04 November 2016

Informing action on a historic climate agreement

The Paris Agreement on climate change goes into effect today, but while the agreement set ambitious targets for tackling climate change, scientists say there is a long way to go to achieve it. Research suggests pathways to get the world on track.

© Vladimir_Timofeev | iStock Photo

© Vladimir_Timofeev | iStock Photo

Next week in Morocco, this year’s annual UN climate change meeting—COP22—will open on an optimistic note. The historic agreement achieved last year in Paris went into force today. As of today it has been ratified by 97 countries, including many national members of the International Institute for Applied Systems Analysis (IIASA), such as Brazil, China, India, Mexico, and the USA. The process was one of the fastest ratifications of an international treaty in history.

With the agreement in effect, COP22 has been designated “the COP of action,” and the focus will be on implementation of the agreement and detailed questions of enforcement, commitment, and issues such as the loss and damage due to climate change, which are already occurring.

At IIASA, which hosted one of the first scientific meetings on climate change back in 1978, the agreement has been a long time coming. Since that first meeting, IIASA scientists have produced research on all aspects of climate change.
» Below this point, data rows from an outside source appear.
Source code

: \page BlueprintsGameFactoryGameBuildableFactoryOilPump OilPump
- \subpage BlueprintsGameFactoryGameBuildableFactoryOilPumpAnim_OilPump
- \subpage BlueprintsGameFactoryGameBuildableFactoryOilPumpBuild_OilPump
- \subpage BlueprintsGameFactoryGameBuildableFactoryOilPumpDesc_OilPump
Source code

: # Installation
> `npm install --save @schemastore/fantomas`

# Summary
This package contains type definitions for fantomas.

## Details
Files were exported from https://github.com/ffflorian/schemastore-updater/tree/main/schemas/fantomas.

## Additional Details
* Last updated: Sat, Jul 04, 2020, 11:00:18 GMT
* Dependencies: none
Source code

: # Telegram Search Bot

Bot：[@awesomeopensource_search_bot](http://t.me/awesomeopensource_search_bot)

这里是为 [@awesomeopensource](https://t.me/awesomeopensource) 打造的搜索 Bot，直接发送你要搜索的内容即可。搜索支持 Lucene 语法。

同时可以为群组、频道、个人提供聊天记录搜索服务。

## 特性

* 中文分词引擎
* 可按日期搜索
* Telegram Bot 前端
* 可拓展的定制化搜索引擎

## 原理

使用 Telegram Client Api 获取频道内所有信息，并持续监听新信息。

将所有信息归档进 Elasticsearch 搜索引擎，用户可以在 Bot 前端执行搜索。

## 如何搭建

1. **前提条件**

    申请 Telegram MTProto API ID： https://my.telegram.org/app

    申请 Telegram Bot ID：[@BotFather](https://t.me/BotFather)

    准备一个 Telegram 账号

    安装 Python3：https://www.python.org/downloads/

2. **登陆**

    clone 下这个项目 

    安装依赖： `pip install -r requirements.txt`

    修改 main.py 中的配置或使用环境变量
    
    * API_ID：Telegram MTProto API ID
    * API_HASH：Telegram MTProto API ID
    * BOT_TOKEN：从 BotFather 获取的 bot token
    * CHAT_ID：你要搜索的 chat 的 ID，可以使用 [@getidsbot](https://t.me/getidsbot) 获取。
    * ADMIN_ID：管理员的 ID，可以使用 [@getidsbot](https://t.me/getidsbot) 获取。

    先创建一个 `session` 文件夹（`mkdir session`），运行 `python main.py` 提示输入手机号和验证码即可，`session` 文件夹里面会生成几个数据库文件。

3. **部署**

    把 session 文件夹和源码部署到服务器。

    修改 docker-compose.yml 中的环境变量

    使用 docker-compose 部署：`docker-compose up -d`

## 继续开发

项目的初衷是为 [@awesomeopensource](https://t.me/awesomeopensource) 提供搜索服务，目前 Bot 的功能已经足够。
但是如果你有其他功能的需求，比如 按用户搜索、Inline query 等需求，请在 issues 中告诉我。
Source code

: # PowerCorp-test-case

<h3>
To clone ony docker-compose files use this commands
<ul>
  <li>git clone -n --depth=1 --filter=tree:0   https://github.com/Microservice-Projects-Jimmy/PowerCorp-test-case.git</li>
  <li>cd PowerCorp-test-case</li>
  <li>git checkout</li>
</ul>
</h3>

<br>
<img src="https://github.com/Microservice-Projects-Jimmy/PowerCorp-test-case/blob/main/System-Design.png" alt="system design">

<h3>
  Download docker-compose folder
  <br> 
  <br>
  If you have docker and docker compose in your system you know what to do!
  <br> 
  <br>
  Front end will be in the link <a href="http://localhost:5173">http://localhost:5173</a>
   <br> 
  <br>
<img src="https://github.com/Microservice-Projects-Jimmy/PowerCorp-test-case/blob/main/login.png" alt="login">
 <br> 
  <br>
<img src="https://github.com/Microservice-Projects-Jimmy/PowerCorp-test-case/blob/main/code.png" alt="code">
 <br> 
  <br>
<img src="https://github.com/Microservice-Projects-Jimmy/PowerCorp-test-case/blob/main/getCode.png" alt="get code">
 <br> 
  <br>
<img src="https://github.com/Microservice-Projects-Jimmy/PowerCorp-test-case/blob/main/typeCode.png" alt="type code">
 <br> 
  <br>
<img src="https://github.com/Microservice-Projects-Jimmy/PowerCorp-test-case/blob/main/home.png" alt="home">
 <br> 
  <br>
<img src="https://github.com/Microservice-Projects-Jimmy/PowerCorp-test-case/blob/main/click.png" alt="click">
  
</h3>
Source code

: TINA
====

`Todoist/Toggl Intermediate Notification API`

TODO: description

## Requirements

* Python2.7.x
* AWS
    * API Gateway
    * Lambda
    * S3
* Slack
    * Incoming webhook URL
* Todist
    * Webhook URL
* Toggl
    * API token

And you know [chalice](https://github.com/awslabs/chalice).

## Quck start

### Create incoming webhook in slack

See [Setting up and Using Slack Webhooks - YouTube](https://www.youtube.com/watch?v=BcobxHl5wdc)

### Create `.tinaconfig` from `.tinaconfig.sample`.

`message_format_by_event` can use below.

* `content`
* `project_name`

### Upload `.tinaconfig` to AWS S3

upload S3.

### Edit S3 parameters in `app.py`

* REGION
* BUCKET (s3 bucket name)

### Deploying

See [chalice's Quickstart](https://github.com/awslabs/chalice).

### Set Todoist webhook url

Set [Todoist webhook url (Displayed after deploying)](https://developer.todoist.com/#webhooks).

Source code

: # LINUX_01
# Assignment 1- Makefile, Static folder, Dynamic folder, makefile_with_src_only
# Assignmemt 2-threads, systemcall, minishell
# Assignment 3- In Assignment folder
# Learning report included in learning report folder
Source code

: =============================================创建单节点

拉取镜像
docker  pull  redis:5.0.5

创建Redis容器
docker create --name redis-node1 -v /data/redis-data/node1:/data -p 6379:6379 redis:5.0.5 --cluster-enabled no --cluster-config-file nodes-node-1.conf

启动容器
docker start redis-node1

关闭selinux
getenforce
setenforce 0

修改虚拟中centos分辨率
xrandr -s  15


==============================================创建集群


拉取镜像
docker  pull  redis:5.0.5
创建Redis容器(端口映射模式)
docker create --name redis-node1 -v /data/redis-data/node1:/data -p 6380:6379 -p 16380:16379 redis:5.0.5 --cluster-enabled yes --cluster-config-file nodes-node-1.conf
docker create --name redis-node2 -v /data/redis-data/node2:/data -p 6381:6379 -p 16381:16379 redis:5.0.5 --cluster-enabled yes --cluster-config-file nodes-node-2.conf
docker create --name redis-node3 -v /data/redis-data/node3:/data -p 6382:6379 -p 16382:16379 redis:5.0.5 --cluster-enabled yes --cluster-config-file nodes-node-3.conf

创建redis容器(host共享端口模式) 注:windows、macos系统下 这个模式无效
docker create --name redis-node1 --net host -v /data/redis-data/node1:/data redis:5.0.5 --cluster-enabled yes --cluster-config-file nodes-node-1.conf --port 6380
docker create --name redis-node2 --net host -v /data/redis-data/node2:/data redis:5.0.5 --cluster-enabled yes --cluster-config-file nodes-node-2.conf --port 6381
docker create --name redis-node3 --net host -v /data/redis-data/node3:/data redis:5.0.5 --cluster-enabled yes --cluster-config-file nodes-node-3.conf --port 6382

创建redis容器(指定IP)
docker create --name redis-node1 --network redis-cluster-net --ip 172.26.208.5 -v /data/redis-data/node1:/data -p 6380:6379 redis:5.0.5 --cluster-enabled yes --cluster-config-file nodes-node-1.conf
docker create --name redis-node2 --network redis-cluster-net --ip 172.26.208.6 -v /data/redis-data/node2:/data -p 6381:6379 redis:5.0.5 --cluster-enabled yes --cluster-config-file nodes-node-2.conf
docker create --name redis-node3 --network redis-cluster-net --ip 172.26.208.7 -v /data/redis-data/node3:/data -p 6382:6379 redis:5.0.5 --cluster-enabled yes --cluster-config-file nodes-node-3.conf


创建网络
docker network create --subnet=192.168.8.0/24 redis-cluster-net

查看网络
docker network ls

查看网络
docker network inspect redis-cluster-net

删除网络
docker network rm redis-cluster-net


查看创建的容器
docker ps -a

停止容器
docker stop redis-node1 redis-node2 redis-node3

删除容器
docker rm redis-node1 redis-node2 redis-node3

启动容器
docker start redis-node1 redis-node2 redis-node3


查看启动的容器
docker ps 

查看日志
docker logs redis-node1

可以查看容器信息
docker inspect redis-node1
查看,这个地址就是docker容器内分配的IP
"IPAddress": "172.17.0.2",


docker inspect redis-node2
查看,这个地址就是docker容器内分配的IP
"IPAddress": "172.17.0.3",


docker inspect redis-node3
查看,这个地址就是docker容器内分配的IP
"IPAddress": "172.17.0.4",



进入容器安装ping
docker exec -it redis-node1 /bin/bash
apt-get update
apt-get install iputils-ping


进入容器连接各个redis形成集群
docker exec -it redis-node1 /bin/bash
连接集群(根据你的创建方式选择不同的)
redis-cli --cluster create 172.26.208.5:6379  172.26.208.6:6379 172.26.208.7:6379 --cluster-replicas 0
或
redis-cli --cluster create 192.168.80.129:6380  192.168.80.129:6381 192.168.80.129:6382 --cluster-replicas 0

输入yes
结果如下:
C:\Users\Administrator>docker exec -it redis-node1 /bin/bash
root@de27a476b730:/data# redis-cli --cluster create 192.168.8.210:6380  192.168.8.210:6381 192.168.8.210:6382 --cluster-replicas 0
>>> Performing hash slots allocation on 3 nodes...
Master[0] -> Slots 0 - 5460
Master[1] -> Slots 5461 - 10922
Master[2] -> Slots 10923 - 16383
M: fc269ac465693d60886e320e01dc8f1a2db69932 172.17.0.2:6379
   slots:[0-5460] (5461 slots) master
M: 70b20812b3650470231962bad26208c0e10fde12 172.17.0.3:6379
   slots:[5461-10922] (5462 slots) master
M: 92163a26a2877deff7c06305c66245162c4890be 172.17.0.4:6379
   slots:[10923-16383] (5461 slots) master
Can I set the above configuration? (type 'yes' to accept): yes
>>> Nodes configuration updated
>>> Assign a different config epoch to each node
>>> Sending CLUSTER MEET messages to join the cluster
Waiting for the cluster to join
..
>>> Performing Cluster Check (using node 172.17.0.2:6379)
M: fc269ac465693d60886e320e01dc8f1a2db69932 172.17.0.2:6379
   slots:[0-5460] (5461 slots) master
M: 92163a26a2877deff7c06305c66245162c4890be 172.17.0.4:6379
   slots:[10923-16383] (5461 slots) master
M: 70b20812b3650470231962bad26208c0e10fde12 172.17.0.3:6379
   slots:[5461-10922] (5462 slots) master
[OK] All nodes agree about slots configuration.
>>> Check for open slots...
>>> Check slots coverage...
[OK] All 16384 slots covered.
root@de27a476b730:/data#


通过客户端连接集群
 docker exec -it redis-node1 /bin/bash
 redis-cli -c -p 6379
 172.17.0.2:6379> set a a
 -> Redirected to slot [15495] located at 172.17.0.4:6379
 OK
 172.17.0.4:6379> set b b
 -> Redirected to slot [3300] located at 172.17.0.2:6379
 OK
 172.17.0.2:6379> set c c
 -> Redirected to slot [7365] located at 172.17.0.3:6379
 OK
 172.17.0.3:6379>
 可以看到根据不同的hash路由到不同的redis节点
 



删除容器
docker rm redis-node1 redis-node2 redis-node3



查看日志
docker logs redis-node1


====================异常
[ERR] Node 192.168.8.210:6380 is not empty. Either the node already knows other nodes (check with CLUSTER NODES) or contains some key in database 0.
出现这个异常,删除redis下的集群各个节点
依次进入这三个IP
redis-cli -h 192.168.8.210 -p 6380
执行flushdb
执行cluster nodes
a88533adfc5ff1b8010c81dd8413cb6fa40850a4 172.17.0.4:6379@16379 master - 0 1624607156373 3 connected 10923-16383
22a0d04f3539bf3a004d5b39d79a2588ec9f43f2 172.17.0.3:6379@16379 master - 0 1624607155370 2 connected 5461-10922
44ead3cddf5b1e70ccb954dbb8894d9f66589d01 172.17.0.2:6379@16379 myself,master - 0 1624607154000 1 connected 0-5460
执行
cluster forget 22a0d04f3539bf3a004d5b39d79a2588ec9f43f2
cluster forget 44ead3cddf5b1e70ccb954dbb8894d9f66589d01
They have contributed to a stack of books on the issue that could fill a library: all five of the reports of the Intergovernmental Panel on Climate Change (IPCC), the 2012 Global Energy Assessment, countless journal articles, and special reports on issues such as adaptation, renewable energy, and more.

Yet while the mood at the institute is celebratory, researchers are quick to point out that the scientific work on the climate change problem is far from complete. “This is a breakthrough moment for the international community. IIASA has contributed so much to the science behind this agreement, and will continue to do so. But at the same time, we need to be aware of the challenges that remain. There is still a big gap between the targets set in the agreement, and the climate pledges we have today,” says IIASA Director General and CEO Professor Dr. Pavel Kabat.

 “The Paris Agreement has increased the ambition level on climate change—this is a heartening development after so many years of working on the topic. But the transformation towards a sustainable future not only includes a rapid response to climate change—now more than ever we need systemic approaches that can bring integrated solutions with multiple benefits and reduced costs, on climate change as well as other areas of sustainable development. This is more pertinent new than ever, with the 2015 adoption of the Sustainable Development Goals, which provide us with an aspirational future for human development and the needed transformations to stay below 2°C,” says IIASA Deputy Director General/Deputy CEO Professor Dr. Nebojsa Nakicenovic.

How to hit the targets
One of the major challenges facing the climate agreement is the fact that despite commitments from individual countries, the pledges are still not enough to limit climate change to less than 2°C above pre-industrial levels—let alone the stricter 1.5°C target that countries agreed to aim for in Paris. IIASA research published this summer showed that in fact, pledges made by individual countries so far would lead to global temperature rise of 2.6 to 3.1°C by the end of the century.

IIASA researcher Joeri Rogelj and colleagues in the IIASA Energy Program have produced a large body of work on the targets and what it would take to achieve them. Rogelj says, “The speed with which the Paris Agreement moved from the negotiation table towards entry into force illustrates the political momentum which the climate change issue has accumulated globally. Now, the challenge is to capitalize on this momentum and to make the agreement operational so that it can deliver upon the 1.5°C and 2°C commitments. An important next step will be to design and agree upon clear rules that allows us to keep track of where countries’ real-world climate actions are heading and how they compare to each other.”

Other work has shown that there might be significant trade-offs between climate policies and other priorities for development, such as energy poverty and water security. “We need to understand the impacts that climate policies will have on other Sustainable Development Goals. Our research focuses on viable solutions to resolve these potential trade-offs,” says IIASA Energy Program Director Keywan Riahi.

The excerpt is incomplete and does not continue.